Within the Asian market, with the exception of Japan, there are currently 22 different electronic venues.
“Fragmentation or separation tends to follow national boundaries. This challenges the existing connectivity models, as it requires individual solutions for individual national markets,” said Tabb. “While separation is today’s challenge, we believe that as Asia becomes more automated and better integrated into the global trading community, internal and external pressure to increase competition and drive down costs will push individual nations to fragment on a case-by-case basis, complicating an already difficult connectivity model even further.”
This meant while individual Asian markets remained separated and began to fragment, it would become more challenging to maintain and sustain the internally-controlled and managed connectivity strategies relied on for individual point-to-point connections.

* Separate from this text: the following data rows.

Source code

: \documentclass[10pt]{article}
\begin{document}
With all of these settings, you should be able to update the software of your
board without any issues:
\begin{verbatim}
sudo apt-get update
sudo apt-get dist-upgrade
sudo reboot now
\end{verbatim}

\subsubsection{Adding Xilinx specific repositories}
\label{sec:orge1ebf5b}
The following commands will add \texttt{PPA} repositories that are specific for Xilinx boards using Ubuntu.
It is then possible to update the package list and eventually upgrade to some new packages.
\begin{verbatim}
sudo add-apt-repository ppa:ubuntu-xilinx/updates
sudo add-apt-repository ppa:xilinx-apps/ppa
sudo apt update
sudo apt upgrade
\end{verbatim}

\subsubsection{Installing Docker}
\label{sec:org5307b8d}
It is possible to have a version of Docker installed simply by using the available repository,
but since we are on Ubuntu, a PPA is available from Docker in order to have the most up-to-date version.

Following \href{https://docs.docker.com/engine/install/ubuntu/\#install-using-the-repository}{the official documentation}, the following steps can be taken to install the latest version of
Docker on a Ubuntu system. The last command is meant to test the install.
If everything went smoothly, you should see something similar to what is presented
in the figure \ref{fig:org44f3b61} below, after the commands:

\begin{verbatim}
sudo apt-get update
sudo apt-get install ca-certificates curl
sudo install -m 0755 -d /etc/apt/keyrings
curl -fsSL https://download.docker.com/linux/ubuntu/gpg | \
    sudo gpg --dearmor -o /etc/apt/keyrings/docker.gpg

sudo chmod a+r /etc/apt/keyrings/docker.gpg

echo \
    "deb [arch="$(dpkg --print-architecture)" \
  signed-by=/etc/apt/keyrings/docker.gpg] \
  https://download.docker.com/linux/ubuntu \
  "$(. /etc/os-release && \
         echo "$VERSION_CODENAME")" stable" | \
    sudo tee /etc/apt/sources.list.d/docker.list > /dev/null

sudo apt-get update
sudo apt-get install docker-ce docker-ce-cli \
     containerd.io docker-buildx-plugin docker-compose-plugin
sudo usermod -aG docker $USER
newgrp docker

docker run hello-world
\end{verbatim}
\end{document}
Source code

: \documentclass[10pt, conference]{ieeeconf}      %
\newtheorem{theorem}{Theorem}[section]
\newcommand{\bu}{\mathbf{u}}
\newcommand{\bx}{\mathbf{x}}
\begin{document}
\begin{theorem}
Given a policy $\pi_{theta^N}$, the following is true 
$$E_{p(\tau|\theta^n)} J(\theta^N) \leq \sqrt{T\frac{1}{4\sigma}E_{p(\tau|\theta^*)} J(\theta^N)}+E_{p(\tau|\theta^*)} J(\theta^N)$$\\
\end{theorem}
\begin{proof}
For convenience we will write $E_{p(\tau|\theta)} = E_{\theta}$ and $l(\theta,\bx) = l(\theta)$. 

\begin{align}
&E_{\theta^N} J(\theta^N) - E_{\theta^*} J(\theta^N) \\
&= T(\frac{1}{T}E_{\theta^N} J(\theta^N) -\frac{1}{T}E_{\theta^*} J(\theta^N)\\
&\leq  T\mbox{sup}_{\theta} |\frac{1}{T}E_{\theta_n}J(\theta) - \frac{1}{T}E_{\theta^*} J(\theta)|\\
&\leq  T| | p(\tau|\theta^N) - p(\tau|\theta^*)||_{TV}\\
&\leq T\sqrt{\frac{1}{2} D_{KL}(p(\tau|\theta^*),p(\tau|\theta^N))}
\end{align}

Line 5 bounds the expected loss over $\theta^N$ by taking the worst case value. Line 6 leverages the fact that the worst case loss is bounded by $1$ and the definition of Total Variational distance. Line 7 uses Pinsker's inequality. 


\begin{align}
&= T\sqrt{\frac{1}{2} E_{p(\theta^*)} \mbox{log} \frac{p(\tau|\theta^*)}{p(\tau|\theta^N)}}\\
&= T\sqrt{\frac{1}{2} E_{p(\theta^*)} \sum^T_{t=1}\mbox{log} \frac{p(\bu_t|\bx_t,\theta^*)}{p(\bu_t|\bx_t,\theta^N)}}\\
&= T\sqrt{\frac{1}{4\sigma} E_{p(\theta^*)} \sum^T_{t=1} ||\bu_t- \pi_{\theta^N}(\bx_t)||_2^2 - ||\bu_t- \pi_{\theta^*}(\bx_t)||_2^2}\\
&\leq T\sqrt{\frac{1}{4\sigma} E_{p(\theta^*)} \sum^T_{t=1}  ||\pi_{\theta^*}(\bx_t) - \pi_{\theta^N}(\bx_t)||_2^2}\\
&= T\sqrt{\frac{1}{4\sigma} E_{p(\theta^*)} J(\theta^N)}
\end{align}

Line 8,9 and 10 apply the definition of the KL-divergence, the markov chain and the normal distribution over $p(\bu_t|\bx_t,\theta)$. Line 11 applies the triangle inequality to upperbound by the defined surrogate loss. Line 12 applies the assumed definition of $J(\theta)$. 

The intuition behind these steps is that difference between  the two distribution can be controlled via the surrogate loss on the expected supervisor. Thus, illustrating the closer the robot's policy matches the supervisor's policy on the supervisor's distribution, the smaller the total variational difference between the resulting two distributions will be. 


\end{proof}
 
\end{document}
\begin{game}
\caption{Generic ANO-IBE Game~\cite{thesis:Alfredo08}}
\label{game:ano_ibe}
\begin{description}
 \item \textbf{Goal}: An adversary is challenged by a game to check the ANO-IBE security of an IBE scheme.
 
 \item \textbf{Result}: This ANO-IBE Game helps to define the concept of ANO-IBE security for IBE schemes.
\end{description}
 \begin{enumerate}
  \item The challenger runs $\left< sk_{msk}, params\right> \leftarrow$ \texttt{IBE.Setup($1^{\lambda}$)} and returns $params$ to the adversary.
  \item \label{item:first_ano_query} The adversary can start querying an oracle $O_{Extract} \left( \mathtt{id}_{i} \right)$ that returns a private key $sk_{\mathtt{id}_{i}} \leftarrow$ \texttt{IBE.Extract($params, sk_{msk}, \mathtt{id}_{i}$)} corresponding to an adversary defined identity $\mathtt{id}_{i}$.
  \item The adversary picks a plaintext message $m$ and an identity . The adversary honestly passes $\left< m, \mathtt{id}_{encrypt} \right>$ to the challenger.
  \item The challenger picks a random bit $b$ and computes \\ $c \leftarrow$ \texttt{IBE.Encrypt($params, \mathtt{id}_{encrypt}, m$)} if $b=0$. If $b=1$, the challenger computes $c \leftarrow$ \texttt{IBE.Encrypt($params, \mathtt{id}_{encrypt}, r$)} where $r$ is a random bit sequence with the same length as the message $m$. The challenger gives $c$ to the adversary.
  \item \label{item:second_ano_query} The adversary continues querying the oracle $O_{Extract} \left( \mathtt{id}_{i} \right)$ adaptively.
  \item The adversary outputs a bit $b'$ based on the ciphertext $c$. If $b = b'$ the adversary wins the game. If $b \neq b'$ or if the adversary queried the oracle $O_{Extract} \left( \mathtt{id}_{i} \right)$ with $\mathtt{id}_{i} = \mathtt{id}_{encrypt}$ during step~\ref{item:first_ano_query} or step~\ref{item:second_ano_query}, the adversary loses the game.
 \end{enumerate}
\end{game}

“An extranet service provider (ESP) can provide that connectivity on demand, eliminating the need to internally manage a costly network of point-to-point connections,” Tabb said.
Whether trading equities on the Hong Kong Stock Exchange or hedging US dollar interest rates in Singapore, Tabb said firms needed to restructure their infrastructure using extranets to manage connectivity.
TABB research estimates that extranets and extranet connectivity will capture 45% of US$5.2 billion global sell-side spending on communications in 2012 as firms realise it is no longer feasible to manage their own network of direct connections for trading different asset classes in Asia through their brokers.
“Whether it’s a small buy-side firm looking to connect to its brokers or a large sell-side bank that wants to reduce the operational complexity of its communications infrastructure and connect to the broader financial services community, extranets can serve all of these scenarios with minimal, up-front investment and the option to add capabilities on demand,” said Tabb.
“Over the last 10 years, we have witnessed a revolution within the trading community, one in which firms of all sizes are actively involved in trading a wide range of instruments at a variety of execution venues all across the globe. The idea of a 24 hour-a-day market place is no longer a fantasy, but a reality, creating unparalleled opportunities,” he added
In response, extranet service providers were scaling to match the market’s complexity, allowing participants up and down the service stack to communicate with each other via a reliable, robust and secure infrastructure.
“ESPs are providing market participants with the unique ability to bridge the geographic divide that exists between the developed markets in North America, Europe and Asia, and the emerging and frontier markets that are attracting so much attention,” he said.